== Segment start ==

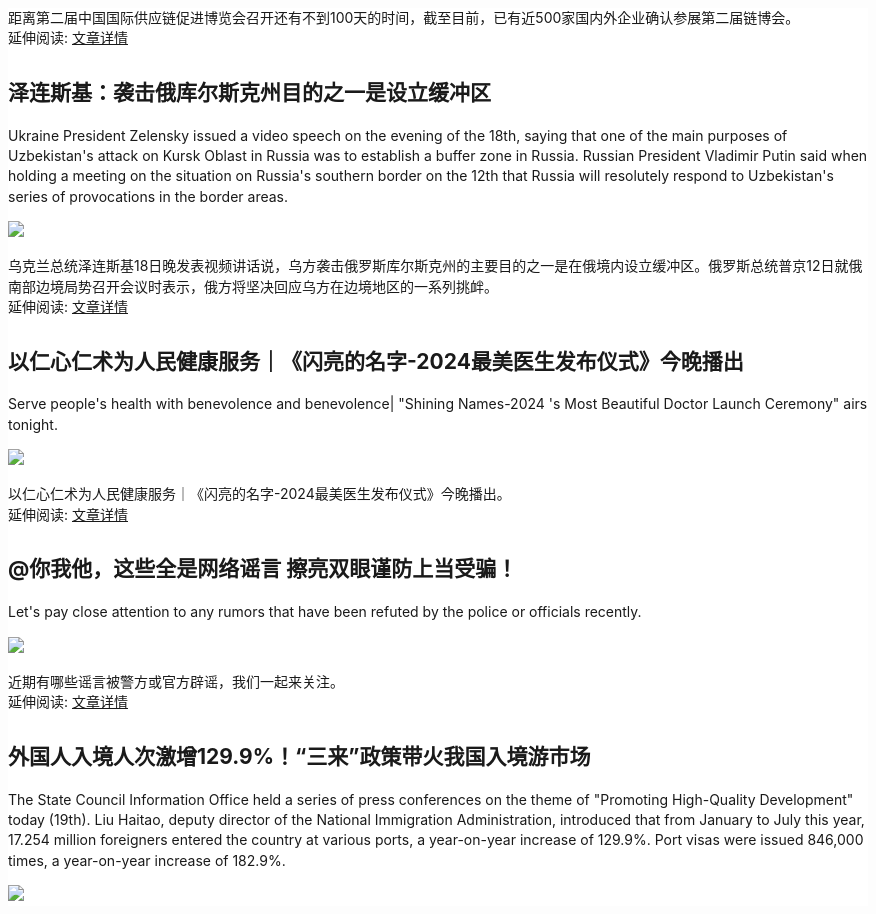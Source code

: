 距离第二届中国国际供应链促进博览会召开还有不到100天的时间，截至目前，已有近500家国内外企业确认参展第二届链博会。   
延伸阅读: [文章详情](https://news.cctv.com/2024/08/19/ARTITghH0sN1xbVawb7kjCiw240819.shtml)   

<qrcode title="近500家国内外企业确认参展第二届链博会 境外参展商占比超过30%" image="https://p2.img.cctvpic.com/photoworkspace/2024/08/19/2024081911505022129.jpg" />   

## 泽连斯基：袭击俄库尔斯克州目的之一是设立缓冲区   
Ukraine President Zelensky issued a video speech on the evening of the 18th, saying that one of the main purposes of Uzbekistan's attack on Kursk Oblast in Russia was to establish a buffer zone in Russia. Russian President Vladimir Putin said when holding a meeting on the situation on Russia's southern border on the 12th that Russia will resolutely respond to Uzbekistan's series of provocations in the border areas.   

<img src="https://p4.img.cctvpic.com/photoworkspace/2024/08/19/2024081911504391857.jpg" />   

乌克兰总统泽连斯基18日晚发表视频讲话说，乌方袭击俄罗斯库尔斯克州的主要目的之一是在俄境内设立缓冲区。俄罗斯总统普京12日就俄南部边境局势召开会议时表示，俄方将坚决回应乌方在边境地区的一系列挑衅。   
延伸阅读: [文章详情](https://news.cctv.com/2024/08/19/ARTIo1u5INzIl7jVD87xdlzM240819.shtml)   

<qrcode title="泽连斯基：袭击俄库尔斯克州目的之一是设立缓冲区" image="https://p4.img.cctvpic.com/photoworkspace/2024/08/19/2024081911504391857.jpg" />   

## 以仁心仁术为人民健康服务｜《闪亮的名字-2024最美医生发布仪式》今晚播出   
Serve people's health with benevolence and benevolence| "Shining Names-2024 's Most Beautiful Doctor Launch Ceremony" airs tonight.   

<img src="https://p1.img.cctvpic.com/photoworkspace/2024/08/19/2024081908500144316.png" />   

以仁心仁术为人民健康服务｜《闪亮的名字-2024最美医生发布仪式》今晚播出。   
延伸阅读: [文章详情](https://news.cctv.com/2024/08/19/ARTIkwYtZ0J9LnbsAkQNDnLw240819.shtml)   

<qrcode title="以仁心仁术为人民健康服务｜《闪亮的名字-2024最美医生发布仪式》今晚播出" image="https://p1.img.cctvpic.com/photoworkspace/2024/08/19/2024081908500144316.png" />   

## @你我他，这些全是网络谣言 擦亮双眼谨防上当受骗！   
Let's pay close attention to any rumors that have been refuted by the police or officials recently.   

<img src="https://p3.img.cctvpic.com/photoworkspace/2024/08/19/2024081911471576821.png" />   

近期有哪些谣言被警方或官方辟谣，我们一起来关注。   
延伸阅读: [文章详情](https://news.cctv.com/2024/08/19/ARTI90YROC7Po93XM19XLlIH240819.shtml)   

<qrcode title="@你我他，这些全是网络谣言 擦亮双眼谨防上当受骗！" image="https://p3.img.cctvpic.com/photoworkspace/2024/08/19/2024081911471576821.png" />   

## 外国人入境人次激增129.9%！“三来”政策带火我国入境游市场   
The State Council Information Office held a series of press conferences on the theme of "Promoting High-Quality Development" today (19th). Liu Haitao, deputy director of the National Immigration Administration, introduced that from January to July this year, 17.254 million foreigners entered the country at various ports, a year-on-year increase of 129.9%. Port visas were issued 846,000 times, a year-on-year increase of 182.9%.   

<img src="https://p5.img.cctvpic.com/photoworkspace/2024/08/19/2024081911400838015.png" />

== Segment end ==
== Segment start ==

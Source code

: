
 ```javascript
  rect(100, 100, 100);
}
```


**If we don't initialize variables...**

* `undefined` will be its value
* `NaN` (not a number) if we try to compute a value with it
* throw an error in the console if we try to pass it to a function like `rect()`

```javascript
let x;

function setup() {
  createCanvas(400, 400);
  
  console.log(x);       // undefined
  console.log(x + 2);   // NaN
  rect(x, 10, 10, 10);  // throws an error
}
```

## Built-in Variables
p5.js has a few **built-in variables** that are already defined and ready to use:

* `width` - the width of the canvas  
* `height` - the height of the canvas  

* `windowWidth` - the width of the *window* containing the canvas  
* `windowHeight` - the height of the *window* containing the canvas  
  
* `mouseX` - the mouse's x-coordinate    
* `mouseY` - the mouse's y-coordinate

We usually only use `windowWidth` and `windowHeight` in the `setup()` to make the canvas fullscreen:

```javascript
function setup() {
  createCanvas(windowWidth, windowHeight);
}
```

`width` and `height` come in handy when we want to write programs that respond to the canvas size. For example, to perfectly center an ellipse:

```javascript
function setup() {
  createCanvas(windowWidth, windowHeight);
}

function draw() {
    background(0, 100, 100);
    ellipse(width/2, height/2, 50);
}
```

== Segment end ==

Required work:
In your answer, include only the lines above starting at the line that holds "## Built-in Variables" and ending at the line that holds "the mouse's x-coordinate", copied exactly.

Result for this exercise:
## Built-in Variables
p5.js has a few **built-in variables** that are already defined and ready to use:

* `width` - the width of the canvas  
* `height` - the height of the canvas  

* `windowWidth` - the width of the *window* containing the canvas  
* `windowHeight` - the height of the *window* containing the canvas  
  
* `mouseX` - the mouse's x-coordinate    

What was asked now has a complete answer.